Print the data below exactly, but only the lines from the one containing "Please check our" down to the one containing "- You want to", inclusive.

┌─ EXTRACTED MATERIAL

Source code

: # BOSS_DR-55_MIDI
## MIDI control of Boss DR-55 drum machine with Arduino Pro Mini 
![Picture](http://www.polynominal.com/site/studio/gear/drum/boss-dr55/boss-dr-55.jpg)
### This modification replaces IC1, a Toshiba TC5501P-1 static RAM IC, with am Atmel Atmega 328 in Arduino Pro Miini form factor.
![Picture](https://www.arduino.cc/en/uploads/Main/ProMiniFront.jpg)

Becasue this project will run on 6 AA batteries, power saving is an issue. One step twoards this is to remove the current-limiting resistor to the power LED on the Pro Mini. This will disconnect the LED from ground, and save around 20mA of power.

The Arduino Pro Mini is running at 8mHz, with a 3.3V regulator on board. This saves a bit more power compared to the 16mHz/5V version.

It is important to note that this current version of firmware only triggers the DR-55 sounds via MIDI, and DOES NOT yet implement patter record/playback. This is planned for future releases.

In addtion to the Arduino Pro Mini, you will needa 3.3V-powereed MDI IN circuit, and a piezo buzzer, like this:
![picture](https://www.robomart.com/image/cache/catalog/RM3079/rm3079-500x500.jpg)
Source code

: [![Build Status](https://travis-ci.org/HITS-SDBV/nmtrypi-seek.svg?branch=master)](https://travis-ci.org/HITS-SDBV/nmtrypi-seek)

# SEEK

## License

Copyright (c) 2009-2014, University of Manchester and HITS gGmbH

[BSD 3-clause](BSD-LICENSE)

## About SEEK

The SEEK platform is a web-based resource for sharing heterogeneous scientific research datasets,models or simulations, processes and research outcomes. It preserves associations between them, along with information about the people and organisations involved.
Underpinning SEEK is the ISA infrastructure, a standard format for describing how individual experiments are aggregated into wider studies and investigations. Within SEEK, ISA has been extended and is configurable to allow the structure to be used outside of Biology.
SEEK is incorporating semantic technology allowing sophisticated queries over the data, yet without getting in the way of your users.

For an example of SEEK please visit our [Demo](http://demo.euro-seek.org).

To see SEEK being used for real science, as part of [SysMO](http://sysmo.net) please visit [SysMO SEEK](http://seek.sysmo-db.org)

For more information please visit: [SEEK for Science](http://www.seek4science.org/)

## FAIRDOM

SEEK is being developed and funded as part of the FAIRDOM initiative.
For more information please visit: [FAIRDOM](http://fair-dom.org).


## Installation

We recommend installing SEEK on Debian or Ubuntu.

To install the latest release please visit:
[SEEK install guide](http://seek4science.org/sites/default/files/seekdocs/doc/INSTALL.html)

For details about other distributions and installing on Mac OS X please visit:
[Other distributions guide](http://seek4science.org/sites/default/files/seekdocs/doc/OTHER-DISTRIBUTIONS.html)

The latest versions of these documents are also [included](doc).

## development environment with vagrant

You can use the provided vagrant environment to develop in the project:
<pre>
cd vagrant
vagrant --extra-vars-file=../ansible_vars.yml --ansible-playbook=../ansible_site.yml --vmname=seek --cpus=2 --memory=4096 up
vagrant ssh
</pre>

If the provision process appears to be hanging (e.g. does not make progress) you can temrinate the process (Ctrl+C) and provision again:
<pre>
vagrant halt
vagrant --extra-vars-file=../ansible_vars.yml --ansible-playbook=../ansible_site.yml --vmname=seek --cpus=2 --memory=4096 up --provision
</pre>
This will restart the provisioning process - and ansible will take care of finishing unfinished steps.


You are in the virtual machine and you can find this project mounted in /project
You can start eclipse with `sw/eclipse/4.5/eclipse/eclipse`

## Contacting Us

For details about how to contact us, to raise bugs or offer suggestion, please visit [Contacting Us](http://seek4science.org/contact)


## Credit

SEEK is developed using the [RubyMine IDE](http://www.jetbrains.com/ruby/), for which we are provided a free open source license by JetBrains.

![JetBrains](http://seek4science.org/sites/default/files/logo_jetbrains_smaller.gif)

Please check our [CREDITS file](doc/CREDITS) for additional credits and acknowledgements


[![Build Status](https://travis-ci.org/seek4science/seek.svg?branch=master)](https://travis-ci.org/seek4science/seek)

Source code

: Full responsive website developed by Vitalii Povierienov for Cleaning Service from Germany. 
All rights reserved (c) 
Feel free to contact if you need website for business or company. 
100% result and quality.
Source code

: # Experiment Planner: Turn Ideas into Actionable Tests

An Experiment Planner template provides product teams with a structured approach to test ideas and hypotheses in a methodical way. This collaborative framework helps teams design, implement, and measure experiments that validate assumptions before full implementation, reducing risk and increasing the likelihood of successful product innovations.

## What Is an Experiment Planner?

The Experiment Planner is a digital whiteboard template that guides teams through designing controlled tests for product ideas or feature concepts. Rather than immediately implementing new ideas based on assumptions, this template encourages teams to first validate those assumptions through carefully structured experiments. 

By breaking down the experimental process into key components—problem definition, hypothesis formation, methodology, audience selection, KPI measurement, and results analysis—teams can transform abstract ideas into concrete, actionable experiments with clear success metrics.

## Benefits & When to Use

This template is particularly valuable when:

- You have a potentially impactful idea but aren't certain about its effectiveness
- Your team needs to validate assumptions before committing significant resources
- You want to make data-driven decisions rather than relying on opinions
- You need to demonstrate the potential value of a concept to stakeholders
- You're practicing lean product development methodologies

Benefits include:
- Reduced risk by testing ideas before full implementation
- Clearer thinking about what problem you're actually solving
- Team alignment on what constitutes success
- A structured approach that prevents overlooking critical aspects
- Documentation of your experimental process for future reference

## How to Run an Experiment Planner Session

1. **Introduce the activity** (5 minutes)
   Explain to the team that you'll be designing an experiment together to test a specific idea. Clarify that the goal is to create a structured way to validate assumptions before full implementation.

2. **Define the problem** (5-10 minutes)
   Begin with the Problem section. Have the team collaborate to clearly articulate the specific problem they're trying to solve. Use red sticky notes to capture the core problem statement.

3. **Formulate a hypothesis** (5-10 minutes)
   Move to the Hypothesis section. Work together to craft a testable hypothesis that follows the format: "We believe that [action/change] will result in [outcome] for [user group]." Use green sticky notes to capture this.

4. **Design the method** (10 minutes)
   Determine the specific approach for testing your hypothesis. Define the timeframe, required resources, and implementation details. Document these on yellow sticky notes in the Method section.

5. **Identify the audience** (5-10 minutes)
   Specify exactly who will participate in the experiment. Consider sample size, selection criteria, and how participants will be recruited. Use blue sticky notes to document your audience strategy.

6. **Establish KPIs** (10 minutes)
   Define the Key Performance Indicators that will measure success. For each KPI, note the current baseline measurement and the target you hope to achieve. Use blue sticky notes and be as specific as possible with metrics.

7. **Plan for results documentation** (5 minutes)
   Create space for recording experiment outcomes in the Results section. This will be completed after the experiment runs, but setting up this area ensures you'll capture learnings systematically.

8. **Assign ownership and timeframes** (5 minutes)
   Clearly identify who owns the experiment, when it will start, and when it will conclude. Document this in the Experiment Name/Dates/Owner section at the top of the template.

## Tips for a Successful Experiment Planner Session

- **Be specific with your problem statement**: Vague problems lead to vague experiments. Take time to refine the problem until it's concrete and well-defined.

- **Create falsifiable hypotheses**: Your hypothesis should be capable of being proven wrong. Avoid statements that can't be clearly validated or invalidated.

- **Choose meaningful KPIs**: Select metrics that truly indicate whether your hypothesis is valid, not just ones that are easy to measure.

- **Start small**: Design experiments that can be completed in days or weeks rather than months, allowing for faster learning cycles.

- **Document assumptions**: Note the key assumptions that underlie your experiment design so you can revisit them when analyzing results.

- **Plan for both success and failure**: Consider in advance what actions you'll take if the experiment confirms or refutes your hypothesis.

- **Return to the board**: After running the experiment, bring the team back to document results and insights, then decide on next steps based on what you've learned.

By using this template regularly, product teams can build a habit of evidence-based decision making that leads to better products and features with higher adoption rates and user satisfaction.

└─

(WRITTEN SOLUTION)
Please check our [CREDITS file](doc/CREDITS) for additional credits and acknowledgements


[![Build Status](https://travis-ci.org/seek4science/seek.svg?branch=master)](https://travis-ci.org/seek4science/seek)

Source code

: Full responsive website developed by Vitalii Povierienov for Cleaning Service from Germany. 
All rights reserved (c) 
Feel free to contact if you need website for business or company. 
100% result and quality.
Source code

: # Experiment Planner: Turn Ideas into Actionable Tests

An Experiment Planner template provides product teams with a structured approach to test ideas and hypotheses in a methodical way. This collaborative framework helps teams design, implement, and measure experiments that validate assumptions before full implementation, reducing risk and increasing the likelihood of successful product innovations.

## What Is an Experiment Planner?

The Experiment Planner is a digital whiteboard template that guides teams through designing controlled tests for product ideas or feature concepts. Rather than immediately implementing new ideas based on assumptions, this template encourages teams to first validate those assumptions through carefully structured experiments. 

By breaking down the experimental process into key components—problem definition, hypothesis formation, methodology, audience selection, KPI measurement, and results analysis—teams can transform abstract ideas into concrete, actionable experiments with clear success metrics.

## Benefits & When to Use

This template is particularly valuable when:

- You have a potentially impactful idea but aren't certain about its effectiveness
- Your team needs to validate assumptions before committing significant resources
- You want to make data-driven decisions rather than relying on opinions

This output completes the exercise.